• **Instructions to follow**
Copy each line of the material beneath that holds the word "orders".

*** Supplied information Section Begins ***

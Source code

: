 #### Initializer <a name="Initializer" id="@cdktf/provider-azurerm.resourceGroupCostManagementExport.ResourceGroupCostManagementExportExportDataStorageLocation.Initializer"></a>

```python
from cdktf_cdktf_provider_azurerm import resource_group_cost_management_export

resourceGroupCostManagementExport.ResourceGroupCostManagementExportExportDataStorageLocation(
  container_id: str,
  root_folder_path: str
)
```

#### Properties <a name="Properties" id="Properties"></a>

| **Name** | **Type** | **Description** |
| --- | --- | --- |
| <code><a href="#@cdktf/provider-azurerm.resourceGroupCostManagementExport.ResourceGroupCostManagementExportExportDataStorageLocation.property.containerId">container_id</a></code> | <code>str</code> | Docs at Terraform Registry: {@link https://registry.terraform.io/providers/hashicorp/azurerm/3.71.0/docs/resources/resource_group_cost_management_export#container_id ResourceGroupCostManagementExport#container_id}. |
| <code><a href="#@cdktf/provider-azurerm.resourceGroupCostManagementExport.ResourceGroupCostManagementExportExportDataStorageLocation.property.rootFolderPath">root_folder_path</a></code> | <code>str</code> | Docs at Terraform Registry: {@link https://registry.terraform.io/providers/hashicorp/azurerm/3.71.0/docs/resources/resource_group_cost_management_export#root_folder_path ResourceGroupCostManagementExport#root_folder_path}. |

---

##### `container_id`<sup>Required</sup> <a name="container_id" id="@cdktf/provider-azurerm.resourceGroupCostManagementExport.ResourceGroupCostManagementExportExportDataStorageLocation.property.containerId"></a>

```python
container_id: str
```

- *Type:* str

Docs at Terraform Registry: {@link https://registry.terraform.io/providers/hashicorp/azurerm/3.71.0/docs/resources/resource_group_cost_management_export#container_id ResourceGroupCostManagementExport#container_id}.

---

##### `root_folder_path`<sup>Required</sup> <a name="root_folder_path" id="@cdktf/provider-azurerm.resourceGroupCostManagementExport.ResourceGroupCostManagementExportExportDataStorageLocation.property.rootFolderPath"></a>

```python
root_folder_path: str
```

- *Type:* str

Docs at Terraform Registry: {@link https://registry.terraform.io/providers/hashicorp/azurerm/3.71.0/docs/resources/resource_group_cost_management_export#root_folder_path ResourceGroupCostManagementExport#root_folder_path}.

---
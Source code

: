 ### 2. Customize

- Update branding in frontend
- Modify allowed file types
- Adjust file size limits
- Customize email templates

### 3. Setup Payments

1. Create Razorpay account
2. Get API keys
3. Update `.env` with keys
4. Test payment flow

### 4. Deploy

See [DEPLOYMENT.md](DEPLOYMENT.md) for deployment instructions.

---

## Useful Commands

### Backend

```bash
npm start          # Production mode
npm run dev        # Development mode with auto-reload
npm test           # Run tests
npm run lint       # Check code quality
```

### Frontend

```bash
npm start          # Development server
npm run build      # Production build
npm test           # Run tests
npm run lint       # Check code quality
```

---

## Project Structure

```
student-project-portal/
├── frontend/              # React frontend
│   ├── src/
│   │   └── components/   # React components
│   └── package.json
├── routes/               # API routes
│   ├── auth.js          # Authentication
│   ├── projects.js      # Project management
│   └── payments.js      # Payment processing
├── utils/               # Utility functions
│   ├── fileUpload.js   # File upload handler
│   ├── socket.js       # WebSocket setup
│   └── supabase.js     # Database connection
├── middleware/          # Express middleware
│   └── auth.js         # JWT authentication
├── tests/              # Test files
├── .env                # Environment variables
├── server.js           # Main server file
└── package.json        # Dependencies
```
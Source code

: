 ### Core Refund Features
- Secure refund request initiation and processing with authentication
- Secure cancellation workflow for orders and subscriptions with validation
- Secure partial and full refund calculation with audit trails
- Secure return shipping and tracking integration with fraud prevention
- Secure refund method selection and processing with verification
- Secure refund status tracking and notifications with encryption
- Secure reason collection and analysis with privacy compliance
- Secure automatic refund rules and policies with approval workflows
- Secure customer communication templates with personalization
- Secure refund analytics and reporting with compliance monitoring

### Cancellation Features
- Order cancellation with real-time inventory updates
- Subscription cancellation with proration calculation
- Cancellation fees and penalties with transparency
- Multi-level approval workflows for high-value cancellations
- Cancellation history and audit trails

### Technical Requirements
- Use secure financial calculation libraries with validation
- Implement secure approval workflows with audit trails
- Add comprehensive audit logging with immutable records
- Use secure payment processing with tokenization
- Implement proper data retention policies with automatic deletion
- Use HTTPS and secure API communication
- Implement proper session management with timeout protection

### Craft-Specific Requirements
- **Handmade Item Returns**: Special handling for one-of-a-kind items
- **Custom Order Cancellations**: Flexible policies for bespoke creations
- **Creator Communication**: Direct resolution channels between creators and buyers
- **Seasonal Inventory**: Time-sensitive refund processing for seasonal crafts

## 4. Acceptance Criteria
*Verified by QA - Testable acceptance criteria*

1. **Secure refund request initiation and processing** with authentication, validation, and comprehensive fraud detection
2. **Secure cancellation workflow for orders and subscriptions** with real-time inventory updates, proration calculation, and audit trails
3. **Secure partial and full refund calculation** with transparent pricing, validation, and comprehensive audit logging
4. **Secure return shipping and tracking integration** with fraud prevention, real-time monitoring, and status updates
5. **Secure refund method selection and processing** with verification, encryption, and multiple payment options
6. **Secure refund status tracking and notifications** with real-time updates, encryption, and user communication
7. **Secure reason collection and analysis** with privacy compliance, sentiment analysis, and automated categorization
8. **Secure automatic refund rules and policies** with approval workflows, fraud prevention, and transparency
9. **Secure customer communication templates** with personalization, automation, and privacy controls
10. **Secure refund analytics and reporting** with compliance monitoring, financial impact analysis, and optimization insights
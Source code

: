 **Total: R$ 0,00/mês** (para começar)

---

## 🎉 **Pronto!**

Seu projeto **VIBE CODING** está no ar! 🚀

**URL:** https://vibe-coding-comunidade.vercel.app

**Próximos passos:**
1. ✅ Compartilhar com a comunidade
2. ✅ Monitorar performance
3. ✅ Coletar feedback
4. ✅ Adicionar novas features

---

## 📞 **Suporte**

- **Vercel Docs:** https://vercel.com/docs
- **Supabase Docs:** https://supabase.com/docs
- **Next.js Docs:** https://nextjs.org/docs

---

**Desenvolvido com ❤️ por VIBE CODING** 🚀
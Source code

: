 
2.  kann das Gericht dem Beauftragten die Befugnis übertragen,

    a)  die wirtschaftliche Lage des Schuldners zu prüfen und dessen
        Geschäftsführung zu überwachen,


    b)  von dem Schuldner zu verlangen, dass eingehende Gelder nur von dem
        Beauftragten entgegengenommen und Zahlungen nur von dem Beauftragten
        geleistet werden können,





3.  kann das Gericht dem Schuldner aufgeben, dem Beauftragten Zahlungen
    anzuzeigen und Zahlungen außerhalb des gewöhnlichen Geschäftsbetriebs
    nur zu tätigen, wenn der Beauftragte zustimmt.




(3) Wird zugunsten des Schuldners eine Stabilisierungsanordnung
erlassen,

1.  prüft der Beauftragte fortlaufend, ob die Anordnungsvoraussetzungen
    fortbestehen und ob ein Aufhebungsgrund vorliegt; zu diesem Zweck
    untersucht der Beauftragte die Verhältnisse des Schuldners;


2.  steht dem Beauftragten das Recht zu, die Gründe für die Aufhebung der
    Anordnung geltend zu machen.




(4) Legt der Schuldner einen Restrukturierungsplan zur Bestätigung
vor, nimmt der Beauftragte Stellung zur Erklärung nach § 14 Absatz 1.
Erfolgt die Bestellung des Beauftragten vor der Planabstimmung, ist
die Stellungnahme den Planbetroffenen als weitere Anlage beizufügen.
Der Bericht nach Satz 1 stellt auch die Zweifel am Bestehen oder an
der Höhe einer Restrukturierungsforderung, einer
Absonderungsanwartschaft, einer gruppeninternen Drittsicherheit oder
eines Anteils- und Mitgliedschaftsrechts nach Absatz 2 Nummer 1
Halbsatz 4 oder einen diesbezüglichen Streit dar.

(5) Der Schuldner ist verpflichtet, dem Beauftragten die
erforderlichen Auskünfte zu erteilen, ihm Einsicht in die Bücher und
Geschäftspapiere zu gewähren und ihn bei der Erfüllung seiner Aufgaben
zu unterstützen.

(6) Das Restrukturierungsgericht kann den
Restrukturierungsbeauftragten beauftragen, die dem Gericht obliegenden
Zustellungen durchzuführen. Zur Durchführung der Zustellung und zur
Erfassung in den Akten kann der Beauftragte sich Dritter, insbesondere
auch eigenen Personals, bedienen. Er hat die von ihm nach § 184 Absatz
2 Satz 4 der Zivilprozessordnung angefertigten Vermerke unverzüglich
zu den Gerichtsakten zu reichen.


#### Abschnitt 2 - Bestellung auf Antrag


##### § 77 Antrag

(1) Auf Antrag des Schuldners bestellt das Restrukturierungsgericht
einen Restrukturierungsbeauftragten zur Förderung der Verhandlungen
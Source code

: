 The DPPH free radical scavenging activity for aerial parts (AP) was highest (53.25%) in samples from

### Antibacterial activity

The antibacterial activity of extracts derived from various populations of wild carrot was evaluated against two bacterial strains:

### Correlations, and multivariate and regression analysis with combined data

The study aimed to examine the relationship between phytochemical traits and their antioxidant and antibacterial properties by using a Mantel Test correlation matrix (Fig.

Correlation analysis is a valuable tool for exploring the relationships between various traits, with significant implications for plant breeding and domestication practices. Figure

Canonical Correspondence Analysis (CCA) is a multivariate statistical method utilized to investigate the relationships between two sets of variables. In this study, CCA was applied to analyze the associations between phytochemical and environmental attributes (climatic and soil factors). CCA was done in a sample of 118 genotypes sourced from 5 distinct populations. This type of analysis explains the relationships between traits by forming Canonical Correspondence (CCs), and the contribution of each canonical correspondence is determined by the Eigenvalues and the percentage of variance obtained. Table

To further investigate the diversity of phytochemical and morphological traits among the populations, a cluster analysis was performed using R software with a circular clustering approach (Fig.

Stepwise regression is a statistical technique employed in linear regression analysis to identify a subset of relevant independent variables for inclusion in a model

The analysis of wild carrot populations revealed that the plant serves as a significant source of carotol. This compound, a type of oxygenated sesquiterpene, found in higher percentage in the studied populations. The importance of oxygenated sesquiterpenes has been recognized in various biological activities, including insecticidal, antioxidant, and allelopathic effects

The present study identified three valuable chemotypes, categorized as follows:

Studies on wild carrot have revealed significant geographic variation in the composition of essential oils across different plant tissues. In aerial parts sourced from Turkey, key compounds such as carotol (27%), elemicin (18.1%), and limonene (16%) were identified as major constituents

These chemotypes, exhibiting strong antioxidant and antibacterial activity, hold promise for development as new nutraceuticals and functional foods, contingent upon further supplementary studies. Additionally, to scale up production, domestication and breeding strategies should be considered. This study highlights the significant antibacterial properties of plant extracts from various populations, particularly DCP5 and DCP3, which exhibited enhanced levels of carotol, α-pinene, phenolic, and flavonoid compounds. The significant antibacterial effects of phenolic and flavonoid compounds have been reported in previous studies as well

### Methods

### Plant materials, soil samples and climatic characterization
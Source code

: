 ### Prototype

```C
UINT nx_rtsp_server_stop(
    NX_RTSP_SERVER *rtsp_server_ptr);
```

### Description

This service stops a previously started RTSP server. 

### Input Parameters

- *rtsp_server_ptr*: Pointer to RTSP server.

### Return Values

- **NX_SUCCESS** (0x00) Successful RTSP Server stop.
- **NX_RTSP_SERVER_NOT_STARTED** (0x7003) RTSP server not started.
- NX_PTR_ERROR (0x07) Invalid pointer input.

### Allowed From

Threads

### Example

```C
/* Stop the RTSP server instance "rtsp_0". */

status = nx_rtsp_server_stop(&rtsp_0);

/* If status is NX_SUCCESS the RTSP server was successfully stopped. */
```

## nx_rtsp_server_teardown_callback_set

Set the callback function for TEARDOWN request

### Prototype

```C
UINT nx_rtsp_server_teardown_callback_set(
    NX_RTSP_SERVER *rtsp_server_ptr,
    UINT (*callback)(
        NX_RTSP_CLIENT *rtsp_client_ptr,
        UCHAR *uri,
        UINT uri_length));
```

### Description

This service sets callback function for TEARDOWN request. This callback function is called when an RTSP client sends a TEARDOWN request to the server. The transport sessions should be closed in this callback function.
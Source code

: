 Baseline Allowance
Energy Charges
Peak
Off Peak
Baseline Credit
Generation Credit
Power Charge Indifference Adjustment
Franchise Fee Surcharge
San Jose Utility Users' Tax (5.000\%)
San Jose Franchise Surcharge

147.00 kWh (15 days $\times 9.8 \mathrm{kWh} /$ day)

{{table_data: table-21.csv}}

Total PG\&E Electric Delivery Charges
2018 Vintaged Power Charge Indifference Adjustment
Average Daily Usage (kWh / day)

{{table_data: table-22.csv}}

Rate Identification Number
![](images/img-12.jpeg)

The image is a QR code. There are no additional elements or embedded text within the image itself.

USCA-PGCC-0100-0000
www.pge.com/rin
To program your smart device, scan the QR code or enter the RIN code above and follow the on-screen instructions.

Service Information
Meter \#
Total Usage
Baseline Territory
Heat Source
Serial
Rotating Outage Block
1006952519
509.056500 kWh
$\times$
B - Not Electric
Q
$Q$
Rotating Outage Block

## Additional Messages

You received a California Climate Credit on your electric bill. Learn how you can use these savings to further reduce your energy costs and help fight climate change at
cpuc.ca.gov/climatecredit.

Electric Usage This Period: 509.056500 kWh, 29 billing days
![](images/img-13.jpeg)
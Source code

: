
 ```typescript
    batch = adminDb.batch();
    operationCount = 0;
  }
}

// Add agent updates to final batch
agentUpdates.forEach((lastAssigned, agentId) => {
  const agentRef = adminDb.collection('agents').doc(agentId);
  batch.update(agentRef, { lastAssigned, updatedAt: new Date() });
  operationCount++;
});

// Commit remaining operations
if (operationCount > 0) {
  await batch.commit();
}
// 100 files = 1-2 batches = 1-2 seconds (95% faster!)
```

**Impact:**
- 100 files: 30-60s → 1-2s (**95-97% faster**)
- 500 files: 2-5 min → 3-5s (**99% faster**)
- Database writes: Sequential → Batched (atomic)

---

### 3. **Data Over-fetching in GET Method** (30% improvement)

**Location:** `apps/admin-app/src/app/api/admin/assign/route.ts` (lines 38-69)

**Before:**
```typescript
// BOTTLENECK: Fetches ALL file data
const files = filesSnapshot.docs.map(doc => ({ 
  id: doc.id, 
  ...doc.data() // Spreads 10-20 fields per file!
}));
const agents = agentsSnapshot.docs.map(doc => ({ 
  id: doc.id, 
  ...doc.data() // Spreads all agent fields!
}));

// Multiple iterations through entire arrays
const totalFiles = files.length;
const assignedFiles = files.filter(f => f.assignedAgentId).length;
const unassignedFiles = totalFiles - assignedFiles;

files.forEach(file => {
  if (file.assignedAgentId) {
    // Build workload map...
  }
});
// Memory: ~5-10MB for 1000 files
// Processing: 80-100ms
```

*** Supplied information Section Ends ***

• **Response**
- Secure cancellation workflow for orders and subscriptions with validation
2. **Secure cancellation workflow for orders and subscriptions** with real-time inventory updates, proration calculation, and audit trails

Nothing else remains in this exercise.